Сейчас, пожалуй, уже общепризнано, что Тартуская семиотическая школа (иногда называемая Московско-тартуской школой) – значительное явление российской и мировой культуры. Обширные теоретические амбиции, интеллектуальный полиглотизм и свобода научного подхода, ряд несомненных конкретных достижений создали ей заслуженный престиж, в том числе и за пределами СССР. Многочисленные обзоры деятельности Тартуской школы и, в частности, лотмановских работ (Мелетинский, Сегал, 1971; Сегал, 1974; Портис Виннер, Виннер, 1976; Шукман, 1977; Эймермахер, Шишков, 1977; Роснер, 1981, с. 65–101; Егоров, 1982; Руди, 1986) избавляют нас от необходимости подробно рассматривать историю семиотического движения в Советском Союзе. Здесь мы ограничимся краткой фактической справкой.
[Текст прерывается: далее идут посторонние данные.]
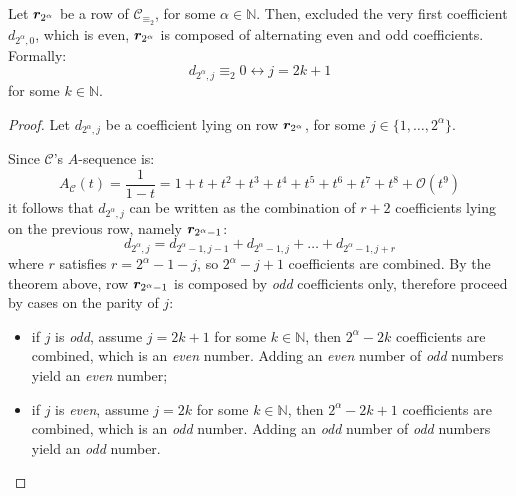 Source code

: \begin{theorem}
    Let $\boldsymbol{r}_{2^{\alpha}}$ be a row of $\mathcal{C}_{\equiv_{2}}$, 
    for some $\alpha\in\mathbb{N}$. Then, excluded the very first coefficient 
    $d_{2^{\alpha},0}$, which is even, $\boldsymbol{r}_{2^{\alpha}}$ is composed of
    alternating even and odd coefficients. Formally:
    \begin{displaymath}
        d_{2^{\alpha},j}\equiv_{2}0 \leftrightarrow j = 2k+1
    \end{displaymath}
    for some $k\in\mathbb{N}$.
\end{theorem}

\begin{proof}
    Let $d_{2^{\alpha},j}$ be a coefficient lying on row $\boldsymbol{r}_{2^{\alpha}}$,
    for some $j\in\lbrace1,\ldots,2^{\alpha}\rbrace$.

    Since $\mathcal{C}$'s $A$-sequence is:
    \begin{displaymath}
        A_{\mathcal{C}}(t)=\frac{1}{1-t}=1+t+t^{2}+t^{3}+t^{4}+t^{5}+t^{6}+t^{7}+t^{8}+
            \mathcal{O}(t^{9})
    \end{displaymath}
    it follows that $d_{2^{\alpha},j}$ can be written as the combination of $r+2$
    coefficients lying on the previous row, namely $\boldsymbol{r}_{2^{\alpha}-1}$:
    \begin{displaymath}
        d_{2^{\alpha},j} = d_{2^{\alpha}-1,j-1} +d_{2^{\alpha}-1,j} +\ldots+d_{2^{\alpha}-1,j+r} 
    \end{displaymath}
    where $r$ satisfies $r=2^{\alpha}-1-j$, so $2^{\alpha}-j+1$ coefficients are 
    combined.  By     the theorem above, row $\boldsymbol{r}_{2^{\alpha}-1}$ is composed by \emph{odd}
    coefficients only, therefore proceed by cases on the parity of $j$:
    \begin{itemize}
        \item if $j$ is \emph{odd}, assume $j=2k+1$ for some $k\in\mathbb{N}$, then
            $2^{\alpha}-2k$ coefficients are combined, which is an \emph{even} number. 
            Adding an \emph{even} number of \emph{odd} numbers yield an \emph{even} number;
        \item if $j$ is \emph{even}, assume $j=2k$ for some $k\in\mathbb{N}$, then
            $2^{\alpha}-2k+1$ coefficients are combined, which is an \emph{odd} number. 
            Adding an \emph{odd} number of \emph{odd} numbers yield an \emph{odd} number.
    \end{itemize}
\end{proof}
Структурно-семиотические исследования в строгом смысле слова в СССР начались в 1960 году, когда была основана секция структурной типологии Института славяноведения и балканистики АН СССР в Москве. Центральными фигурами движения с самого начала оказались В. Иванов и В. Топоров – крупные специалисты как в области лингвистики, так и в области мифологии и культуроведения, интимно знакомые с идеями Р. Якобсона и К. Леви-Стросса. К ним примкнули А. Зализняк, Ю. Левин, Е. Мелетинский, С. Неклюдов, А. Пятигорский, И. Ревзин, Д. Сегал, А. Сыркин, Б. Успенский, Т. Цивьян и др., в основном московские ученые. В 1962 году был издан сборник «Структурно-типологические исследования», послуживший как бы манифестом новой школы; в конце того же года в Москве состоялся первый симпозиум по структурному изучению знаковых систем. С 1964 года к движению присоединился Ю. Лотман, профессор русской литературы в провинциальном, но обладающем значительными традициями и престижем Тартуском университете (Эстония). В Тарту и Москве начались и продолжаются регулярные съезды, симпозиумы, «летние школы», посвященные исследованиям литературы, искусства и культуры со структурно-семиотической точки зрения. Тартуский университет публикует серию научных работ «Труды по знаковым системам» (1964–1984. Т. 1–17), к которой примыкают многочисленные отдельно изданные работы и монографии представителей Тартуской школы. Среди них особое место занимают две книги Лотмана по вопросам поэтики (1970; 1972), сейчас уже признанные классическими в своей области. Тартуская школа воспитала многочисленных молодых ученых – филологов и культуроведов.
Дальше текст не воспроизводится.